Entries provided:
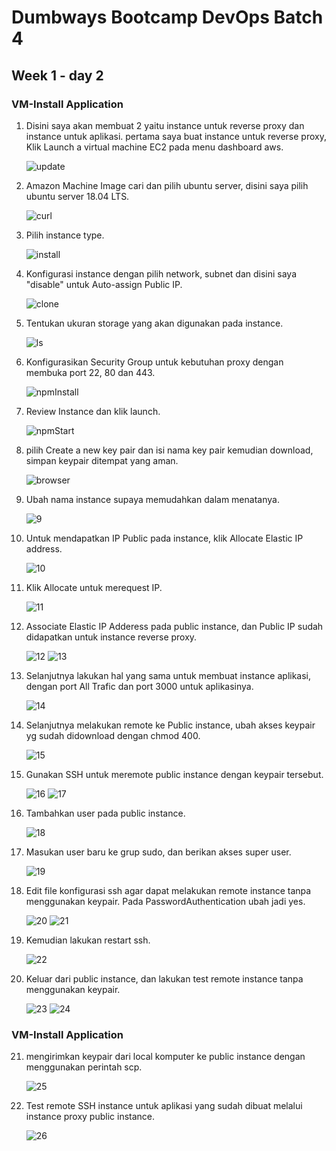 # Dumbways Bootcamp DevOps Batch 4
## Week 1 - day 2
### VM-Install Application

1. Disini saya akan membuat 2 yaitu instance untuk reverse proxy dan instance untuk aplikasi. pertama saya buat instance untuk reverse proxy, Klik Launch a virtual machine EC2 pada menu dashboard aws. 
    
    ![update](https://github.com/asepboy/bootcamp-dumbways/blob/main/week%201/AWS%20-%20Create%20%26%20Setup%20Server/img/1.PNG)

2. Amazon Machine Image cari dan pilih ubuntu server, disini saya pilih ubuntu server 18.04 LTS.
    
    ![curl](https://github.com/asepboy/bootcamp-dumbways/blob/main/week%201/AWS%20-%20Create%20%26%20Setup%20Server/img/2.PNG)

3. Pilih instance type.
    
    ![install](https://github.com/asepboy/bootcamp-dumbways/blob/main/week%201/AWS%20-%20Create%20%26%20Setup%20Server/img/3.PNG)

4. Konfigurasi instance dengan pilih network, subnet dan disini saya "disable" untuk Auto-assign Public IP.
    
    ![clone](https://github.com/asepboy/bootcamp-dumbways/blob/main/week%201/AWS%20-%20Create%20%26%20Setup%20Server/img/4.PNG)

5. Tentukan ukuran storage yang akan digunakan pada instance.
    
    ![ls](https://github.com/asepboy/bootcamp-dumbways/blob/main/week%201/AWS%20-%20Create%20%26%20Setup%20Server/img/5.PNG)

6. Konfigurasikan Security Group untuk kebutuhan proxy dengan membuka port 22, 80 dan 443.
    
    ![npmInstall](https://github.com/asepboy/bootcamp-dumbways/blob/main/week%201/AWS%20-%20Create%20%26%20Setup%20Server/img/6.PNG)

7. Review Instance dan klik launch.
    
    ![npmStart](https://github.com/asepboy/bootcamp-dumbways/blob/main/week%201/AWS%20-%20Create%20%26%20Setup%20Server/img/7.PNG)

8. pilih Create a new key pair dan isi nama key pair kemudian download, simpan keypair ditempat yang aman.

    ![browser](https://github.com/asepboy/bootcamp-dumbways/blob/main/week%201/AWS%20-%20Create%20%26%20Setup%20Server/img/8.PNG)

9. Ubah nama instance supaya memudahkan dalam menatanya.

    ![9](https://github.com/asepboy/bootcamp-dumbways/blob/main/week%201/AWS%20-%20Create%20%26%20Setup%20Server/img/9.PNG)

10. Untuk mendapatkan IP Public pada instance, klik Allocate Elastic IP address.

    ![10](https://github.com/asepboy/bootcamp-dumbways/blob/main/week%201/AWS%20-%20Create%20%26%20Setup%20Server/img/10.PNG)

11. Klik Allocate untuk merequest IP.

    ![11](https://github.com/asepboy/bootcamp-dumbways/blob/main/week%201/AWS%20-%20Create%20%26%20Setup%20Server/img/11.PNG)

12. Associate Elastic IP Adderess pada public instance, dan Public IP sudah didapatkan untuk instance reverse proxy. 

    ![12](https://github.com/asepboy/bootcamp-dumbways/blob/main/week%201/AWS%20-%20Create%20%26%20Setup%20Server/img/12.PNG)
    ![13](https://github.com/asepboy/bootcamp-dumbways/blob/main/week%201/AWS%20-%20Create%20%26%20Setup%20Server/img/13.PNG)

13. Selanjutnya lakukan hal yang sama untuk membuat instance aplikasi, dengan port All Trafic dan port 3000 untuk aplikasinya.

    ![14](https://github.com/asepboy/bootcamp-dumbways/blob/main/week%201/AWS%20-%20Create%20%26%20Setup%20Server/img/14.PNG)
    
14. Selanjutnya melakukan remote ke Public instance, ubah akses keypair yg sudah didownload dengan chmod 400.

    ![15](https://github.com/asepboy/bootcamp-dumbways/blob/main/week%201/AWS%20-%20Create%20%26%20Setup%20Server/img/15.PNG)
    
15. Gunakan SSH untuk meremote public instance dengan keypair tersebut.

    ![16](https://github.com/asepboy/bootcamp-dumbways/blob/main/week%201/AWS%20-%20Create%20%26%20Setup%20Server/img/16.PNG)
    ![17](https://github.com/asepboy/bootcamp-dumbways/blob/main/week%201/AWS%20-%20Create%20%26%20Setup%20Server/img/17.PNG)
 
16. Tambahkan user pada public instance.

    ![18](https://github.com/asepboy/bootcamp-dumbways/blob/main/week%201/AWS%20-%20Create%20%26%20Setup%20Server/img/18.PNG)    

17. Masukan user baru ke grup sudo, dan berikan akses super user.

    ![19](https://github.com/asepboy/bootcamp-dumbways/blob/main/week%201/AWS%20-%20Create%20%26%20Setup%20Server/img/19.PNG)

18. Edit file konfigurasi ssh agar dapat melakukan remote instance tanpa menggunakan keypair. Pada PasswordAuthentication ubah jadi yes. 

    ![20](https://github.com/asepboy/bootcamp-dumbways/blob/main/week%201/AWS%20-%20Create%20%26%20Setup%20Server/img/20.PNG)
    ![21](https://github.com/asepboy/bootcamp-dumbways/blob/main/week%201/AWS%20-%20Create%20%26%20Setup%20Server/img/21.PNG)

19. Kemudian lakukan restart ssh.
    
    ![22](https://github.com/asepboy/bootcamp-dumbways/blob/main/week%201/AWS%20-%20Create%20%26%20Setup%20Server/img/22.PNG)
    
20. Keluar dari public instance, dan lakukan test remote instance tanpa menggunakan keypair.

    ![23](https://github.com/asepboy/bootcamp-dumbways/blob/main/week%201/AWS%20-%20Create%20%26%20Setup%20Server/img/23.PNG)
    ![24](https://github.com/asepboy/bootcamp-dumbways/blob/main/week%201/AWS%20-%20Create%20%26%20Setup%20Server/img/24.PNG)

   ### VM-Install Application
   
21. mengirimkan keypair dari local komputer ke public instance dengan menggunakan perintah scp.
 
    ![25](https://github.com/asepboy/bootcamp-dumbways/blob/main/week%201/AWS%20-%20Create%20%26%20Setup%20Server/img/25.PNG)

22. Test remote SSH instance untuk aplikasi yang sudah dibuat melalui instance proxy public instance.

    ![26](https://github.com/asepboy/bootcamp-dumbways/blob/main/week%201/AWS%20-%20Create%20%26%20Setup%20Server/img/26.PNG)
---
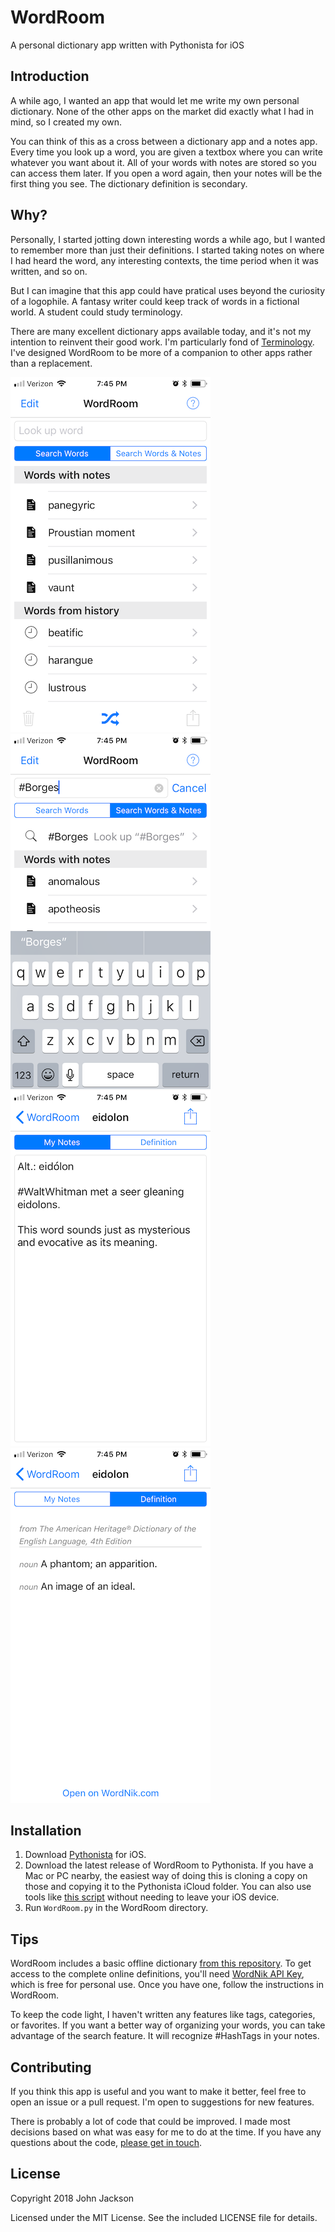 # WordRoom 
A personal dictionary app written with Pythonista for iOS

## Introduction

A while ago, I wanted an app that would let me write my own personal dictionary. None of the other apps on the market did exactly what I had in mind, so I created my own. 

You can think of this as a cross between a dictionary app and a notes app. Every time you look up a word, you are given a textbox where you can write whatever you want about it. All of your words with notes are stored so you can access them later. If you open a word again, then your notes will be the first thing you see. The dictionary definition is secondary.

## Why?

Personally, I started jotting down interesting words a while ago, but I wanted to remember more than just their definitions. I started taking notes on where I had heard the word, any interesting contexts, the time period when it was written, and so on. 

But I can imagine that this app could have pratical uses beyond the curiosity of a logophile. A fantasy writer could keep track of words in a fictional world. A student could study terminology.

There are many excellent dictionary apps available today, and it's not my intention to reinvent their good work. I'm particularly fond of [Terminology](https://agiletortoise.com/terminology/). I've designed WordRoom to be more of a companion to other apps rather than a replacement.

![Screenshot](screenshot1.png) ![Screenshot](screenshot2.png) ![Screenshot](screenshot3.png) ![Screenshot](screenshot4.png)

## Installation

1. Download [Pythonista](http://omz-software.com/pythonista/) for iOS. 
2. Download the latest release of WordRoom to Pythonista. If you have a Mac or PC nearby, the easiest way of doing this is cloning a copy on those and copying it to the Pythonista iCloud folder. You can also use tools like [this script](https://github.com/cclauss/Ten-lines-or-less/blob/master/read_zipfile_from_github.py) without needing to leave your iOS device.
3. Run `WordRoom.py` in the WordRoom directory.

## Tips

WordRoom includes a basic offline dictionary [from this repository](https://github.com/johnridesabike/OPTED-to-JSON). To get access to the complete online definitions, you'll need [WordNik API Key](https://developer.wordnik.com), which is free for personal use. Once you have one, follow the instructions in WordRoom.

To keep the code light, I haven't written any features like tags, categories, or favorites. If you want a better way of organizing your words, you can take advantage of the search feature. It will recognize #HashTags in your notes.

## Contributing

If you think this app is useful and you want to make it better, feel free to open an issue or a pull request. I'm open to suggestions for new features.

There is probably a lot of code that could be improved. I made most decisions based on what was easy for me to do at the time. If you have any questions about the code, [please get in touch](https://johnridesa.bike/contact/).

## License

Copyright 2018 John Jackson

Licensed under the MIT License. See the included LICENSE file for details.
...
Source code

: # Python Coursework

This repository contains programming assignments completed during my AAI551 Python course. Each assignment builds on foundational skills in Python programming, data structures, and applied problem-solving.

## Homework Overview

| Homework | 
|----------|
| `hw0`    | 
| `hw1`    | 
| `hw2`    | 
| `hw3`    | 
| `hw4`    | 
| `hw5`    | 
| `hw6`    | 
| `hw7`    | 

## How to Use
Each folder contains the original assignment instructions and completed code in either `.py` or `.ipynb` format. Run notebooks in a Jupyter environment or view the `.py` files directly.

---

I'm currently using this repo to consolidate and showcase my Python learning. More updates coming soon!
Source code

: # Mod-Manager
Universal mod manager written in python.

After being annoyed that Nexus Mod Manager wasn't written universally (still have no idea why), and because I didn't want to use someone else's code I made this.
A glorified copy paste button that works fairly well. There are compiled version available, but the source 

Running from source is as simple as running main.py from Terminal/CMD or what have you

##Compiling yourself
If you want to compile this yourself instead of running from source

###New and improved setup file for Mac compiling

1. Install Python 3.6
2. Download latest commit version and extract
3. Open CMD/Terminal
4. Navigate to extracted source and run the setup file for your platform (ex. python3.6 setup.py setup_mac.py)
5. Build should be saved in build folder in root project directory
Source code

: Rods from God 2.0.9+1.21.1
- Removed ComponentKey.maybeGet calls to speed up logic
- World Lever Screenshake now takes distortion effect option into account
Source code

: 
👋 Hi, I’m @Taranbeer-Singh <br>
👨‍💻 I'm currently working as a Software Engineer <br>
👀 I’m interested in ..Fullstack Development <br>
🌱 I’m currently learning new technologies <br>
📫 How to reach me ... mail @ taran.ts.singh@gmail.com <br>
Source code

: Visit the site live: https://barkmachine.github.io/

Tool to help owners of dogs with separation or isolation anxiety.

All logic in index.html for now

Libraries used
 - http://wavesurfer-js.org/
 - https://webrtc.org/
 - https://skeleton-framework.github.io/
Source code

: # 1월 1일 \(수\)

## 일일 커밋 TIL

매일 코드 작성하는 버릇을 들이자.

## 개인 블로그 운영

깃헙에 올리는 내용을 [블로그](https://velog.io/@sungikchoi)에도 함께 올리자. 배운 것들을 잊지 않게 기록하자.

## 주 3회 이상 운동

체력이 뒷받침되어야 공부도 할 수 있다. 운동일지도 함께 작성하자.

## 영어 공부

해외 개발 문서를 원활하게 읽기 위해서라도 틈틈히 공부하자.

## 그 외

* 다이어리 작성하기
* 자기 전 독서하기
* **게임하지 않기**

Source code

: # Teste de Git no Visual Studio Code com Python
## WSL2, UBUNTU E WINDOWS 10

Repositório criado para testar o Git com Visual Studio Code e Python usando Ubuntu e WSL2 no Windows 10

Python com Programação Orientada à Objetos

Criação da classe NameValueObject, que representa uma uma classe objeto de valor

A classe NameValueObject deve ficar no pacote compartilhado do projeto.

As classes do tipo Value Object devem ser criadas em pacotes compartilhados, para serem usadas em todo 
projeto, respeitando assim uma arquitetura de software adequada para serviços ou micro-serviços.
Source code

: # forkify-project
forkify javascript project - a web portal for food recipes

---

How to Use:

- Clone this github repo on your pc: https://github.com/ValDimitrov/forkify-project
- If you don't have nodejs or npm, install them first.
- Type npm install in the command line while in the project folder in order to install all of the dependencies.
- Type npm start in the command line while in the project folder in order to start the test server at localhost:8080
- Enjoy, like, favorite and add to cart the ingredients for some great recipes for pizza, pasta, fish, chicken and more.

Exercise: Copy every line of the data that carries the word "other".

Output of the exercise:
A while ago, I wanted an app that would let me write my own personal dictionary. None of the other apps on the market did exactly what I had in mind, so I created my own. 
There are many excellent dictionary apps available today, and it's not my intention to reinvent their good work. I'm particularly fond of [Terminology](https://agiletortoise.com/terminology/). I've designed WordRoom to be more of a companion to other apps rather than a replacement.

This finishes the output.